The soft thresholding operator $S$ with parameter $\lambda \geq 0$ acts element-wise on $x \in \mathbb{R}^p$ such that for each $i = 1, \dots, p$, $S(x, \lambda)_i = \begin{cases} x_i - \lambda &\text{if } x_i > \lambda, \\ 0 &\text{if } -\lambda \leq x_i \leq \lambda, \\ x_i + \lambda &\text{if } x_i < -\lambda. \end{cases}$

In other words, for each element in $x$, the soft-thresholding operator brings $x_i$ closer to 0 by the largest amount $\leq \lambda$, without having $x_i$ change its sign.

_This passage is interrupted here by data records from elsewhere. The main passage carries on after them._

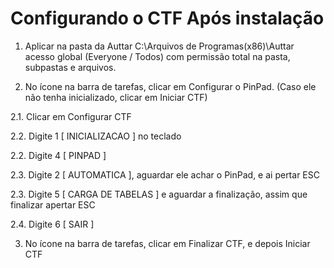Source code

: # Configurando o CTF Após instalação

1. Aplicar na pasta da Auttar C:\Arquivos de Programas(x86)\Auttar acesso global (Everyone / Todos) com permissão total na pasta, subpastas e arquivos.

2. No ícone na barra de tarefas, clicar em Configurar o PinPad. (Caso ele não tenha inicializado, clicar em Iniciar CTF)

2.1. Clicar em Configurar CTF

2.2. Digite 1 [ INICIALIZACAO ] no teclado

2.2. Digite 4 [ PINPAD ]

2.3. Digite 2 [ AUTOMATICA ], aguardar ele achar o PinPad, e ai pertar ESC

2.3. Digite 5 [ CARGA DE TABELAS ] e aguardar a finalização, assim que finalizar apertar ESC

2.4. Digite 6 [ SAIR ]

3. No ícone na barra de tarefas, clicar em Finalizar CTF, e depois Iniciar CTF
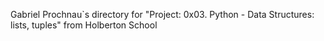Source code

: Gabriel Prochnau`s directory for "Project: 0x03. Python - Data Structures: lists, tuples" from Holberton School
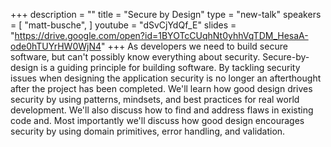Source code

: +++
description = ""
title = "Secure by Design"
type = "new-talk"
speakers = [
        "matt-busche",
]
youtube = "dSvCjYdQf_E"
slides = "https://drive.google.com/open?id=1BYOTcCUqhNt0yhhVqTDM_HesaA-ode0hTUYrHW0WjN4"
+++
As developers we need to build secure software, but can't possibly know everything about security. Secure-by-design is a guiding principle for building software. By tackling security issues when designing the application security is no longer an afterthought after the project has been completed. We'll learn how good design drives security by using patterns, mindsets, and best practices for real world development. We'll also discuss how to find and address flaws in existing code and. Most importantly we'll discuss how good design encourages security by using domain primitives, error handling, and validation.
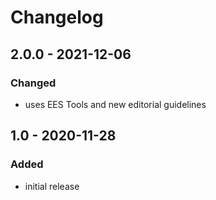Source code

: # Changelog

## 2.0.0 - 2021-12-06

### Changed

- uses EES Tools and new editorial guidelines


## 1.0 - 2020-11-28

### Added

- initial release

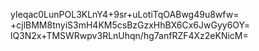yIeqac0LunPOL3KLnY4+9sr+uLotiTqOABwg49u8wfw=
+cjlBMM8tnyiS3mH4KM5csBzGzxHhBX6Cx6JwGyy6OY=
lQ3N2x+TMSWRwpv3RLnUhqn/hg7anfRZF4Xz2eKNicM=
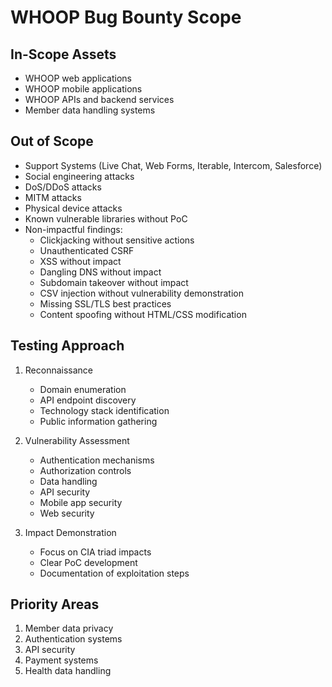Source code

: # WHOOP Bug Bounty Scope

## In-Scope Assets
- WHOOP web applications
- WHOOP mobile applications
- WHOOP APIs and backend services
- Member data handling systems

## Out of Scope
- Support Systems (Live Chat, Web Forms, Iterable, Intercom, Salesforce)
- Social engineering attacks
- DoS/DDoS attacks
- MITM attacks
- Physical device attacks
- Known vulnerable libraries without PoC
- Non-impactful findings:
  - Clickjacking without sensitive actions
  - Unauthenticated CSRF
  - XSS without impact
  - Dangling DNS without impact
  - Subdomain takeover without impact
  - CSV injection without vulnerability demonstration
  - Missing SSL/TLS best practices
  - Content spoofing without HTML/CSS modification

## Testing Approach
1. Reconnaissance
   - Domain enumeration
   - API endpoint discovery
   - Technology stack identification
   - Public information gathering

2. Vulnerability Assessment
   - Authentication mechanisms
   - Authorization controls
   - Data handling
   - API security
   - Mobile app security
   - Web security

3. Impact Demonstration
   - Focus on CIA triad impacts
   - Clear PoC development
   - Documentation of exploitation steps

## Priority Areas
1. Member data privacy
2. Authentication systems
3. API security
4. Payment systems
5. Health data handling 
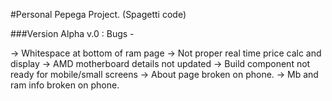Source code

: #Personal Pepega Project. (Spagetti code)

###Version Alpha v.0 :
Bugs -

-> Whitespace at bottom of ram page
-> Not proper real time price calc and display
-> AMD motherboard details not updated
-> Build component not ready for mobile/small screens
-> About page broken on phone.
-> Mb and ram info broken on phone.

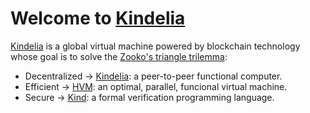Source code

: # Welcome to [Kindelia](http://kindelia.org/)


[Kindelia](http://kindelia.org/)
 is a global virtual machine powered by blockchain technology
 whose goal is to solve the  [Zooko's triangle trilemma](https://en.wikipedia.org/wiki/Zooko%27s_triangle): 
 
- Decentralized → [Kindelia](https://github.com/Kindelia/Kindelia): a peer-to-peer functional computer.
- Efficient → [HVM](https://github.com/kindelia/hvm): an optimal, parallel, funcional virtual machine.
- Secure → [Kind](https://github.com/Kindelia/Kind): a formal verification programming language.
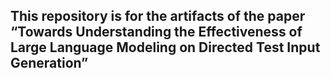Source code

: ## This repository is for the artifacts of the paper “Towards Understanding the Effectiveness of Large Language Modeling on Directed Test Input Generation”
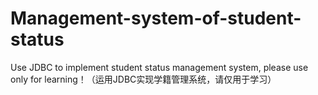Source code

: # Management-system-of-student-status
Use JDBC to implement student status management system, please use only for learning！（运用JDBC实现学籍管理系统，请仅用于学习）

As a quick consequence of the definition, for any constant $c > 0$ we have $S(cx, c\lambda) = c S(x, \lambda)$.

The soft-thresholding operator appears frequently in optimization problems involving the $\ell_1$ penalty. This is because the subgradient of the $\ell_1$ penalty involves the $\text{sgn}$ function, defined as $\text{sgn}(x) = \begin{cases} +1 &\text{if } x > 0, \\ [-1, 1] &\text{if } x = 0, \\ -1 &\text{if } x < 0. \end{cases}$

The lemma below makes the connection between soft-thresholding and the $\text{sgn}$ function explicit:

Lemma: Consider the equation $ax - b + c \text{sgn}(x) = 0,$

where $a > 0$ and $c \geq 0$. The solution to this equation is $x = \dfrac{S(b, c)}{a}$.

Proof: We consider the following cases:

Case 1: $x > 0$. The equation becomes $ax - b + c = 0$, or $x = (b - c) / a$. This is only valid if $b - c > 0$, or $b > c$.

Case 2: $x < 0$. The equation becomes $ax - b - c = 0$, or $x = (b + c) / a$. This is only valid if $b + c < 0$, or $b < -c$.

Case 3: $x = 0$. This solution is only valid if $a(0) - b + c(-1) \leq 0 \leq a(0) - b + c(1)$, or $-c \leq b \leq c$.

Putting it altogether, we see that the solution is equivalent to $x = \dfrac{S(b, c)}{a}$.